Last week, Britain’s Daily Express reported that searchers for extraterrestrial life discovered what they believe is evidence of life on Mars based on images taken by NASA’s Curiosity Rover.
Most scientists dismiss the findings, believing the images are the latest example of a psychological phenomenon known as pareidolia. It occurs when our brain tricks our eyes into imagining familiar objects and shapes in textures and patterns. Think: “man in the moon.”
The timing of these findings coincides with the 40th anniversary of NASA launching its Viking 1 space probe, which became the first spacecraft to land on Mars and complete its research mission. Findings over the past 40 years have indicated that Mars held large bodies of water, a key to life.
Questions to Ask Employees: What Will You Discover?
What would you discover if you launched an information-gathering expedition in your workplace?
You might be surprised.
Your search for information needn’t be expensive, complicated or time-consuming. In fact, it’s pretty easy, and the learning can be significant.
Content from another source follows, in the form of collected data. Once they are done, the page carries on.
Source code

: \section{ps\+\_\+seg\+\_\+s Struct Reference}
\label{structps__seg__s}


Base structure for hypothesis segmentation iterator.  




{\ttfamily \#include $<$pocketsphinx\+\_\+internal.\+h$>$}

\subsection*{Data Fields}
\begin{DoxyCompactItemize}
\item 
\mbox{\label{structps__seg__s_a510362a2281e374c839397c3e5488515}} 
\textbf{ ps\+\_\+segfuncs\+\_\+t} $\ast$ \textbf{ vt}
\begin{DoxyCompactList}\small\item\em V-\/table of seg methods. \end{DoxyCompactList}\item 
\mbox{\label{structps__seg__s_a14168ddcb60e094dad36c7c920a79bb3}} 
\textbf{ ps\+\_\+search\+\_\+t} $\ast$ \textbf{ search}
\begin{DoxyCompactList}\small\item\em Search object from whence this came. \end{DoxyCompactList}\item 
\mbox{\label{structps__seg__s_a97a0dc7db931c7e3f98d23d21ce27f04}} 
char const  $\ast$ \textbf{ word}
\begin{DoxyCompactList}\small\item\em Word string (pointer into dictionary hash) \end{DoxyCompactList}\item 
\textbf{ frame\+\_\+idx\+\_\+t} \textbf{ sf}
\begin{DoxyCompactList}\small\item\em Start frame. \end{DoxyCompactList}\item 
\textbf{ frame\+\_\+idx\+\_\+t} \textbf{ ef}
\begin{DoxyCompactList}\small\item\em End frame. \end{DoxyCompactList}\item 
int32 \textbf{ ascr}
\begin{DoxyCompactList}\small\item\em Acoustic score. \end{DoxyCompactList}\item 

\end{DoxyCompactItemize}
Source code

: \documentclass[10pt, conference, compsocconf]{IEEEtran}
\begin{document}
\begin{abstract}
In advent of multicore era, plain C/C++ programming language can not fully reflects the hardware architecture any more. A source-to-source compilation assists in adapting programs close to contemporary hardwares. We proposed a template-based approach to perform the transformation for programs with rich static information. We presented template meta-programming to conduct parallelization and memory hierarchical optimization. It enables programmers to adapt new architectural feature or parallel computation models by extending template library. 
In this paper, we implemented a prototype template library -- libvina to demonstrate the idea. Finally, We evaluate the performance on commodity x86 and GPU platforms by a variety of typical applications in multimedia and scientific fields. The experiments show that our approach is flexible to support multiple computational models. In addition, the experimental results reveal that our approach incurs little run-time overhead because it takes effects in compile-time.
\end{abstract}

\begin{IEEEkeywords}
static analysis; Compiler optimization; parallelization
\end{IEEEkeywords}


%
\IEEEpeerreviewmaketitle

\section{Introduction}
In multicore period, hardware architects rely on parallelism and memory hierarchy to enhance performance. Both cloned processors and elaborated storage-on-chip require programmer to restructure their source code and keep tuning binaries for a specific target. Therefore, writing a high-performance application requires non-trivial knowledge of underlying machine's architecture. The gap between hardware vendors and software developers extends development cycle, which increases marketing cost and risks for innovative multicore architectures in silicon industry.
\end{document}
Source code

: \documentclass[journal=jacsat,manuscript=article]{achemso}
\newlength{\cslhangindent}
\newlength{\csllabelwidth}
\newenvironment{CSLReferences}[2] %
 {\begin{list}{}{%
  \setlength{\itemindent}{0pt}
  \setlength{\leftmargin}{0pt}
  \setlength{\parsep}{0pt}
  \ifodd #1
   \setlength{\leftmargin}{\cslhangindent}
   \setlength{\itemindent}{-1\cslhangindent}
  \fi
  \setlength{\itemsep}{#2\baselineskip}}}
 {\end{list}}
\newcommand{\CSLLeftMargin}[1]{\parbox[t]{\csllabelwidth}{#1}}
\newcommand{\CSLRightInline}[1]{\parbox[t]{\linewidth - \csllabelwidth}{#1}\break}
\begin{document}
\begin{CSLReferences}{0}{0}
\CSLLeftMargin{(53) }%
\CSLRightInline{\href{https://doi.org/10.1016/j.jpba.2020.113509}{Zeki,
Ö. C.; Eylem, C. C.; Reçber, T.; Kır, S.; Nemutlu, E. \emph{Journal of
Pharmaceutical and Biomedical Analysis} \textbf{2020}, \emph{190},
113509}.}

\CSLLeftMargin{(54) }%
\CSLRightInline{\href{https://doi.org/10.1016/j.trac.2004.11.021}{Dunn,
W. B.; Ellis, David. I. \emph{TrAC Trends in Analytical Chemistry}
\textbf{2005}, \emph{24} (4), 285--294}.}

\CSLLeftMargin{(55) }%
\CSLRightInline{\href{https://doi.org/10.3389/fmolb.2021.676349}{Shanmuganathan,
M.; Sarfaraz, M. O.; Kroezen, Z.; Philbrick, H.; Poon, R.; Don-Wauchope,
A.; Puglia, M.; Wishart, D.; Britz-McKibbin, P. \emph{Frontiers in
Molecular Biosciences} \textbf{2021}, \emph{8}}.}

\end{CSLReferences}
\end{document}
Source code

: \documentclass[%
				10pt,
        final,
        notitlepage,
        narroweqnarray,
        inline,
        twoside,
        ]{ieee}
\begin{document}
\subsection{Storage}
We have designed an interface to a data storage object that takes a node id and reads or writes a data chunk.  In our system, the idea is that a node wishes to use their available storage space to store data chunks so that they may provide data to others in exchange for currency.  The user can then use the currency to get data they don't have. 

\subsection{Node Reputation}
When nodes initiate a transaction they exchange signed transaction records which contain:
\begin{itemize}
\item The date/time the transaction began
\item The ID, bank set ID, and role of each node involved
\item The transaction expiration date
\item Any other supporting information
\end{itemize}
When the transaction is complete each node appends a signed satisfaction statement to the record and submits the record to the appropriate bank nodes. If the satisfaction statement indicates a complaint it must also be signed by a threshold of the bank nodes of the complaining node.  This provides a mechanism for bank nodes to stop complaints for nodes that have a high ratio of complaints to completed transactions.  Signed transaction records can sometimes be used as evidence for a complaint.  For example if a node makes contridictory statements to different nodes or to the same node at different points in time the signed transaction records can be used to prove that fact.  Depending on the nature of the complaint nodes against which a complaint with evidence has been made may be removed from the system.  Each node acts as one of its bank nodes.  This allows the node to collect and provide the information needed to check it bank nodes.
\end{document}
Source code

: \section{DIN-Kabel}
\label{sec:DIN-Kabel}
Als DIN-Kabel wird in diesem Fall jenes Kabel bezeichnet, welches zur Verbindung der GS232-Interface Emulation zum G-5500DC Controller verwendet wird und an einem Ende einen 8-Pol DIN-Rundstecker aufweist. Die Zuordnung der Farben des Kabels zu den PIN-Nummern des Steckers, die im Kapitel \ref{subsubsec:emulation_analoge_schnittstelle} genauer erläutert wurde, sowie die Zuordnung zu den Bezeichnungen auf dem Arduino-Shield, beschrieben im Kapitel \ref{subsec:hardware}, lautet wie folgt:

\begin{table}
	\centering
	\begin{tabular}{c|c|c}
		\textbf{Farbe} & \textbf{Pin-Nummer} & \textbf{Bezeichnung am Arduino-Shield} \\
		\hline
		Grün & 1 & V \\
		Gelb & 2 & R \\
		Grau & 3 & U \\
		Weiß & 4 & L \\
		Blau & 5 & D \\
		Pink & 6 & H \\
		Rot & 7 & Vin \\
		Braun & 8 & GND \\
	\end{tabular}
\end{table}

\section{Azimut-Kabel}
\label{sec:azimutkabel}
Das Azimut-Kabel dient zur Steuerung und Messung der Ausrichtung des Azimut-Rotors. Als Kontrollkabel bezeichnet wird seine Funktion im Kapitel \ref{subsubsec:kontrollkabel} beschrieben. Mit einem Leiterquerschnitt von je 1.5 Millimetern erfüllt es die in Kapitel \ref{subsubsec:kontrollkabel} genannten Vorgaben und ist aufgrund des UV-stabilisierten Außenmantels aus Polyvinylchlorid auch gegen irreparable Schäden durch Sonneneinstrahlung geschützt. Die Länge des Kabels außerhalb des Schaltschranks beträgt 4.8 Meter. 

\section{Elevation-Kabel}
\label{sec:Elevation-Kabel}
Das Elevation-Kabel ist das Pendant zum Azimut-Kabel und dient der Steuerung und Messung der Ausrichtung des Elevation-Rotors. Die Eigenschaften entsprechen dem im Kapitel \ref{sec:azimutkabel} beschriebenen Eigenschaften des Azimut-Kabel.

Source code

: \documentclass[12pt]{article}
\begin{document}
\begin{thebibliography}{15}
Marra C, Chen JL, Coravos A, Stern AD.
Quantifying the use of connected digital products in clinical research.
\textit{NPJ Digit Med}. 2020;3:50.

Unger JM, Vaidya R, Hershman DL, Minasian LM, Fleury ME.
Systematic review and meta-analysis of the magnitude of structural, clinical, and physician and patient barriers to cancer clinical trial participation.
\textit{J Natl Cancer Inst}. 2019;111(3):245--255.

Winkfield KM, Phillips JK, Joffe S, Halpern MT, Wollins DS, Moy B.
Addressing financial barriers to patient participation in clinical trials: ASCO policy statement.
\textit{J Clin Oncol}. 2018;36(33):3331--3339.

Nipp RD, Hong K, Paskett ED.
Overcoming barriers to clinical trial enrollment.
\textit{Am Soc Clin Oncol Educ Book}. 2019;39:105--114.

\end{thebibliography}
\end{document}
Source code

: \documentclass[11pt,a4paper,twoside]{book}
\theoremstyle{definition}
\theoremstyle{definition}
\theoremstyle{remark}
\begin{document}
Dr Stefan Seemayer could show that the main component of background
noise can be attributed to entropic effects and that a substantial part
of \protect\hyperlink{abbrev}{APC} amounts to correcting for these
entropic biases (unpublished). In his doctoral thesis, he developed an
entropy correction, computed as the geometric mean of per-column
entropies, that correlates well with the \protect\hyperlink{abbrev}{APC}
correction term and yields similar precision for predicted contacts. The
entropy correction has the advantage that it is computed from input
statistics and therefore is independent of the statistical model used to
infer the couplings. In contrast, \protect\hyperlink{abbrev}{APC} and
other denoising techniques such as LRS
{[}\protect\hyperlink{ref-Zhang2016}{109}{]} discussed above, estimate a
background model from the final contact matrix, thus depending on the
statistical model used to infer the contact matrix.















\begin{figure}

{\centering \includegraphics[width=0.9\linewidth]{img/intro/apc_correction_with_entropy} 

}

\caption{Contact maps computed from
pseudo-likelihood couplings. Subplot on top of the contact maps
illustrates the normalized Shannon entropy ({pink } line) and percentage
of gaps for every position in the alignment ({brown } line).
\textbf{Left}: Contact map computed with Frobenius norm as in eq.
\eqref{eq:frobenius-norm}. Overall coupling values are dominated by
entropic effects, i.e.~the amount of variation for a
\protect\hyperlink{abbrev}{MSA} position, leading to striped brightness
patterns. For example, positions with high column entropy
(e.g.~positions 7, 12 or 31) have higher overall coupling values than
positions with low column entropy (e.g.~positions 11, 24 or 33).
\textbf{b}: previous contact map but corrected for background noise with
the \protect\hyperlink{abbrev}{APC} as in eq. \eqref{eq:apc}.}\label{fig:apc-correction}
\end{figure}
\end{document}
Before, I conduct a strategic planning session with a company’s leadership team, I call the participants in advance and ask four questions:
- What’s working well in your organization? I hear the usual comments about “good products,” “dependable services,” “good people,” and “solid financials.” No surprise.
- What’s not working? Employees begin to unload when asked this question, even though, to most, I’m a complete stranger. By the time I’ve talked with half the people to be called, I can anticipate with accuracy what I will hear on subsequent calls. What have I learned? First, there’s a pent-up demand among your employees to be asked and to share. Second, it’s an indication of issues that are either unknown or underestimated. Third, it could be the indication not of a problem, but of a lack of communication around a particular program, policy, or person. Communication, a desire for clarity, and the need for accountability regularly top the list of what’s not working in most companies.
- If you were in charge, what decision would you be making? This question moves the person from complainer to problem solver. Look for patterns of problems or opportunities and then address them. Frequent feedback is a need for more communication from the CEO about where the company is going, how we’ll get there, and how we’re doing. Another frequent issue is the need to terminate underperformers.
- What’s one thing the organization can do to make you more effective? You might be surprised by the suggestions for simple fixes this question prompts. “By having me report to two different people, I’m often working on competing projects with competing deadlines.” If you want to improve performance, start by asking those doing the work for their ideas.
Remember, just because you don’t ask your employees these questions, doesn’t mean they’re not thinking about them.
Illuminate Blind Spots
We all have blind spots, and this simple bit of exploration can shine a light on yours.
Just as scientists have dismissed the latest images of so-called extraterrestrials on Mars, you would be wise to get the facts – or even the perception of the facts – about what’s going on in your business before you dismiss internal rumors, questions and concerns.
If you want to improve, ask your people for their feedback. Ignorance may be bliss, but its price can be costly.